Avoiding Tech for Tech's Sake (Or, Boring Things are Boring - EDT 598 Reflection)

Many things stood out to me from this week’s readings, but none more so than the TED Talk from Kayla Delzer (2015):

At about 3:10, when discussing the need to embrace purposeful technology, she mentions that “Using technology just for the sake of using technology, is wasteful” (“Reimagining Classrooms: Teachers as Learners and Students as Leaders”). She goes further, just a few seconds later, when she adds that “If something is boring on paper, it’s still going to be boring when you put it on an iPad.” Yes, Boring things are boring! And yet, much of our technology use is still based on paper-and-pencil activities that students think are boring! Yes, in many cases the worksheets have now become shiny flashcards with virtual trophies at the end of them, but that’s not transforming the classroom. It just isn’t.

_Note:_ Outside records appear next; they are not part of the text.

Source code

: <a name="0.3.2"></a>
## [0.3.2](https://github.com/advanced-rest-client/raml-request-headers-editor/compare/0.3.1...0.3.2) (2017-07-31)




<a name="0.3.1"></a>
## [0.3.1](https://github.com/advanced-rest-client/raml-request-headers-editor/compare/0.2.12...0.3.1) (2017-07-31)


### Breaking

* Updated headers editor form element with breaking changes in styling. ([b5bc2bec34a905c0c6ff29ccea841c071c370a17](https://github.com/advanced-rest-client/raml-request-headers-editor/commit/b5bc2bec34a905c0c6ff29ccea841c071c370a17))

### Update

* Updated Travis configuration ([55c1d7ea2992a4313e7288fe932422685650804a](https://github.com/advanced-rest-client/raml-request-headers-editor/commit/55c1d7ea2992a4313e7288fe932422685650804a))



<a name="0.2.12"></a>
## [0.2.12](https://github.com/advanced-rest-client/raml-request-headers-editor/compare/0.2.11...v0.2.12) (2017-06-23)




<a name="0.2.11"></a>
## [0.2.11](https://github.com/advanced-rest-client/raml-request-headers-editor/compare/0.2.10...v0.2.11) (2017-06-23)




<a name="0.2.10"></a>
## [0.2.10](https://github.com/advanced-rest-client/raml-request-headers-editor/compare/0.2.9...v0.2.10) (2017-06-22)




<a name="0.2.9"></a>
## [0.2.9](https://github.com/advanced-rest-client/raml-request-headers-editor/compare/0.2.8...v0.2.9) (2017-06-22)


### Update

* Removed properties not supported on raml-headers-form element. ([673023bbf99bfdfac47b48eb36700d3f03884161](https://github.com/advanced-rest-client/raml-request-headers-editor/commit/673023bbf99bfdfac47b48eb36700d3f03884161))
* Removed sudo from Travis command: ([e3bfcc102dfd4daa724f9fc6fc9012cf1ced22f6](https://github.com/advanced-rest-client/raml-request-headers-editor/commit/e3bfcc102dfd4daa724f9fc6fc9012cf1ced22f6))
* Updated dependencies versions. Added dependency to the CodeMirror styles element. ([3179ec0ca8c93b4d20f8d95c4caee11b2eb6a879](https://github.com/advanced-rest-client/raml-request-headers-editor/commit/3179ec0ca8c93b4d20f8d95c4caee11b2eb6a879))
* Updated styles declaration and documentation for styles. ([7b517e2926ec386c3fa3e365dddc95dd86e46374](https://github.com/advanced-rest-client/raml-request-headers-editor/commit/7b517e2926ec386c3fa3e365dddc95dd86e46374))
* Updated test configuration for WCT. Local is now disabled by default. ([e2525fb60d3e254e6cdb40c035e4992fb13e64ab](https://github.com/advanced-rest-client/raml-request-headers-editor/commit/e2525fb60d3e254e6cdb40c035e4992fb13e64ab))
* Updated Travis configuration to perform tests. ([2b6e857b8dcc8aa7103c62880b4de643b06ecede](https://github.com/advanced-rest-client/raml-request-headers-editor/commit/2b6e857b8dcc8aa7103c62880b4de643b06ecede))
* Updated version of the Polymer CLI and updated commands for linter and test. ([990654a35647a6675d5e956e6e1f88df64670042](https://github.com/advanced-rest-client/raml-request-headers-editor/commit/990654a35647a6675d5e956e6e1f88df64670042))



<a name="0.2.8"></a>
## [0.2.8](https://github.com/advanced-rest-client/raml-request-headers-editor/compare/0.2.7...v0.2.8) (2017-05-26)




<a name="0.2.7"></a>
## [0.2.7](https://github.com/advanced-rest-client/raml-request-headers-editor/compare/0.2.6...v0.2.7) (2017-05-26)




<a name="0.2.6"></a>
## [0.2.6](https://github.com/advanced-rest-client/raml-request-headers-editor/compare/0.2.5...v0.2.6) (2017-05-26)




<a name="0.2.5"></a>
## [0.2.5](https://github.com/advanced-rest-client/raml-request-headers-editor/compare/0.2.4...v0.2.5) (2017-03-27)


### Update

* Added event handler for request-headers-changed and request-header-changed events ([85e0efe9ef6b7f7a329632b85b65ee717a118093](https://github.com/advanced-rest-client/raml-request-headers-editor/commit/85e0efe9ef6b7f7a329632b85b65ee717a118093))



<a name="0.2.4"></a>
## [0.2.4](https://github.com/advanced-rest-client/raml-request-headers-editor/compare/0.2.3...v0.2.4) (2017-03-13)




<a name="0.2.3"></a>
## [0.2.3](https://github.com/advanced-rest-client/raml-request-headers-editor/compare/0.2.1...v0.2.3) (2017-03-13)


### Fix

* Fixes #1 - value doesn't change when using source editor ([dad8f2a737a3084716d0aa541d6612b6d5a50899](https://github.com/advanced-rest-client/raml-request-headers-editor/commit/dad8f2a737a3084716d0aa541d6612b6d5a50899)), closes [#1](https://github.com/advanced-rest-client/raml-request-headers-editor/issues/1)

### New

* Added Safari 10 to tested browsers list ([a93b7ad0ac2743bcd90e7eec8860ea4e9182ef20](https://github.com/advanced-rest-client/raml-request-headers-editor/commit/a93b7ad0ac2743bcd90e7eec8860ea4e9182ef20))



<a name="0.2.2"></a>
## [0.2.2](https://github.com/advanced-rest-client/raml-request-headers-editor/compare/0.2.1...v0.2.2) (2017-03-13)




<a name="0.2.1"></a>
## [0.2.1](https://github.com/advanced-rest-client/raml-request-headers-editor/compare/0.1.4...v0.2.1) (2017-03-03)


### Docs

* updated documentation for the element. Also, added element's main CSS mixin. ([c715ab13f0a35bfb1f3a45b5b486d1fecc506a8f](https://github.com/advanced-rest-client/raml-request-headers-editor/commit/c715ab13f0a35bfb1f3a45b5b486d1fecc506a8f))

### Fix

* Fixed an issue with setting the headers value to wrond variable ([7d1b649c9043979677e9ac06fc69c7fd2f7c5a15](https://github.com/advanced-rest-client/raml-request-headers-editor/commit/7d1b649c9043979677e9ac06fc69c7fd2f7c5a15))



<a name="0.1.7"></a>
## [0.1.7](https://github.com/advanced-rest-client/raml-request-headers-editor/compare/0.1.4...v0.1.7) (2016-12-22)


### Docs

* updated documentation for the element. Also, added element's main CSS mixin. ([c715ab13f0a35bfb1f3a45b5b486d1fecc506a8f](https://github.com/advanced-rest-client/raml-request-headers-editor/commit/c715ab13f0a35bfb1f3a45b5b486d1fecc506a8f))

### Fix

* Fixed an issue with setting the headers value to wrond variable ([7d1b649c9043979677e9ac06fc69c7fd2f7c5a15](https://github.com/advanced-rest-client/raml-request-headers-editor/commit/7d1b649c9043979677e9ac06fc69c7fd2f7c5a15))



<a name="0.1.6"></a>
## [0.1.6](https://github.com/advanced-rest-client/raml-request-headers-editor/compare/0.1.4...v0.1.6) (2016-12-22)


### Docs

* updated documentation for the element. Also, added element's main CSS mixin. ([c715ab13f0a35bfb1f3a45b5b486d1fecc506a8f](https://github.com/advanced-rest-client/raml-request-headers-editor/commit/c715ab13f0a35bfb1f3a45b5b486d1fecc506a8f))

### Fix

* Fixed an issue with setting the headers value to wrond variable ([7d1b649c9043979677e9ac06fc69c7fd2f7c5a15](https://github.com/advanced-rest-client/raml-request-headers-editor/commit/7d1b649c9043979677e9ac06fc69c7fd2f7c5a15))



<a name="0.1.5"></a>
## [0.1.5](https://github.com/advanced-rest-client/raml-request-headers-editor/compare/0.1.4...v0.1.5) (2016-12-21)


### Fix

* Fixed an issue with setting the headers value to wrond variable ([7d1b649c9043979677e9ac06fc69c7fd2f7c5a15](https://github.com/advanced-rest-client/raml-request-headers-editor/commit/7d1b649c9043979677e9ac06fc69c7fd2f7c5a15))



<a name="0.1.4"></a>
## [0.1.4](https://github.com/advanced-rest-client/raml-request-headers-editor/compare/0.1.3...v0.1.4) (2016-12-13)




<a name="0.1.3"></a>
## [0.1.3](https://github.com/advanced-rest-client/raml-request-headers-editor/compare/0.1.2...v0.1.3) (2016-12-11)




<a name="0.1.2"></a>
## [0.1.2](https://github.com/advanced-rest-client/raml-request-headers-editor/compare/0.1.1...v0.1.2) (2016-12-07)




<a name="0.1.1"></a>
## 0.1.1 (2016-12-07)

I also appreciate Delzer’s (2015) comments about popping the overprotective bubbles we cast around students, and urging students (and teachers) to Google themselves. Students should like what they see when they Google themselves. That means not just keeping all the negative stuff from spilling over online; it also means making sure the positive stuff, the stuff that can get you a job or an internship or a college acceptance letter, is online. Education should engage students with their world. It should connect them to experts and mentors in fields they are interested in. It should allow them to share what they know and utilize their many talents toward the acquisition of knowledge. And, it should allow them to have tangible or digital representations of their learning that can be shared widely, including with people who may be in a position to help them climb a career or educational ladder. Let’s face it; a worksheet is not going to change a child’s life in the way that they need their education to do.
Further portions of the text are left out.